As we are discussing 'piracy', let us discuss the most pirated content of the current day - Game of Thrones.
Personally, I am abivalent but I understand that it is something of a phenomenom. I have heard it discussed at work and on the train and in the street and I have seen more 'Which Game of Thrones character are you?' questionnaires thancould possibly be useful.
From this, and from trying (in vain) to prevent people blabbing details about Breaking Bad, I understand that discussion of the latest plot developments is an apparently enjoyable past-time for many people.
SO, I accept that seeing episodes in a timely fashion is important for fans. Doing so allows them to participate in the 'community' that seemingly all content trys to cultivate these days. (It is no longer enough to simply enjoy, apparently - one must discuss and 'share' and tweet and so on.)
Back on point, GoT season 4 was available in Australia on subscription pay TV and only on subscription pay Tv.

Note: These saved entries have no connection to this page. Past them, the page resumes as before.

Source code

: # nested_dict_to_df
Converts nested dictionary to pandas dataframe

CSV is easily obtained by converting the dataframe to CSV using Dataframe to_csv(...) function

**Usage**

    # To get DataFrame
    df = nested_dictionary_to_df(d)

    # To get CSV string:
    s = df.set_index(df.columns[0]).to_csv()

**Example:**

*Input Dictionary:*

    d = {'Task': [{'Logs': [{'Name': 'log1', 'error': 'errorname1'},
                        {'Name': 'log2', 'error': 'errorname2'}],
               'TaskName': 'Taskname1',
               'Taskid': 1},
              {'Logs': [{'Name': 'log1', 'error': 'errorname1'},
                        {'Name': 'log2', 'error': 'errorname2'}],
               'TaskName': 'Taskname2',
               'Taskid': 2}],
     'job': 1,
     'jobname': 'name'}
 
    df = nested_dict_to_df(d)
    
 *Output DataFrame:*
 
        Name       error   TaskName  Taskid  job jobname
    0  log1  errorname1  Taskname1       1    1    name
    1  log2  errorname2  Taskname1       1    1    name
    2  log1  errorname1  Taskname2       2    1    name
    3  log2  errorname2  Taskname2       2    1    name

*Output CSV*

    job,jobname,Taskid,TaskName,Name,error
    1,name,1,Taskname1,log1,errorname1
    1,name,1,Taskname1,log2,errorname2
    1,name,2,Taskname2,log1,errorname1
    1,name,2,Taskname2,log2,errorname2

At least as it was aired. One could get it after the fact, of course, but if you wanted to 'keep up' then you have one and only one option - fork out for Foxtel. At the time, the minimum cost to see the entire 4th season of GoT - as it aired - was three figures.

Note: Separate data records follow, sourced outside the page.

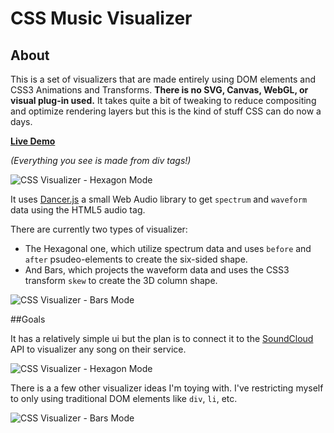 # CSS Music Visualizer

## About

This is a set of visualizers that are made entirely using DOM elements and CSS3 Animations and Transforms. **There is no SVG, Canvas, WebGL, or visual plug-in used.** It takes quite a bit of tweaking to reduce compositing and optimize rendering layers but this is the kind of stuff CSS can do now a days.

[**Live Demo**](http://likethemammal.github.io/css-visualizer)


*(Everything you see is made from div tags!)*

![CSS Visualizer - Hexagon Mode](http://i.imgur.com/E6PfK3j.png?1)

It uses [Dancer.js](https://github.com/jsantell/dancer.js) a small Web Audio library to get `spectrum` and `waveform` data using the HTML5 audio tag.

There are currently two types of visualizer:

 * The Hexagonal one, which utilize spectrum data and uses `before` and `after` psudeo-elements to create the six-sided shape.
 * And Bars, which projects the waveform data and uses the CSS3 transform `skew` to create the 3D column shape.

![CSS Visualizer - Bars Mode](http://i.imgur.com/hBcYVJ9.png?1)

##Goals

It has a relatively simple ui but the plan is to connect it to the [SoundCloud](http://SoundCloud.com) API to visualizer any song on their service.

![CSS Visualizer - Hexagon Mode](http://i.imgur.com/R1MpAA6.png)

There is a a few other visualizer ideas I'm toying with. I've restricting myself to only using traditional DOM elements like `div`, `li`, etc.

![CSS Visualizer - Bars Mode](http://i.imgur.com/WkTcNR5.png)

Even as someone who didn't care, my response was unreapeatable in polite company.
Understand, too, that in Australia we only JUST got Netflix. As in a month ago.
Honestly, our online, streaming option were largely limited to 'catch-up' TV and that is not only also a recent arrival but also an incomplete one as quite a few shows are not licensed for access so we can't watch them on 'catch-up'. For example, while both 'Dexter' and 'Supernatural' (whatever) are watchable on free-to-air here, Dexter is available on 'catch-up' while 'Supernatural' is not.
And this is the kind of thing that leads to 'piracy'. You miss an episode of 'Supernatural' on free-to-air so you go to 'Ten-Play' to view it the next day, only to find that, while every reality TV show you despise is watchable, the one show you want isn't.
So you end up finding an OS site that does not use geoblocking and you watch it online. You are now a 'pirate' - at least so far as the content owners will count.
You missed a show that was free to watch but, due to ridiculous 'profit-maximising' deals, you had to choose between waiting for the box-set or 'pirating'.
Sure, some people are just scabs and with take whatever they want wherever they can. BUT, the far larger portion of those the lobby groups label 'pirates' are really just ordinary people who have only become acquainted with illegal downloading/streaming through the ridiculous, anti-consumer decisions of the providers.
And this is the story.
Once people have experienced how easy it is to download content 'illegally', they are more likely to do it again.
Any that is the way of it - for the sake of trying to wring a more lucrative licensing deal out of one TV station in one (small) market, people have been driven to search for a way to watch content and that has led then to learn how to download content illegally where they previously didn't know how.
Is it 'right'?
But this is what happens and it is important to understand the factors that can turn a normal, every-day person into a 'criminal'. (So far as the lobby groups - and therefore the politicians they have bought - are concerned.)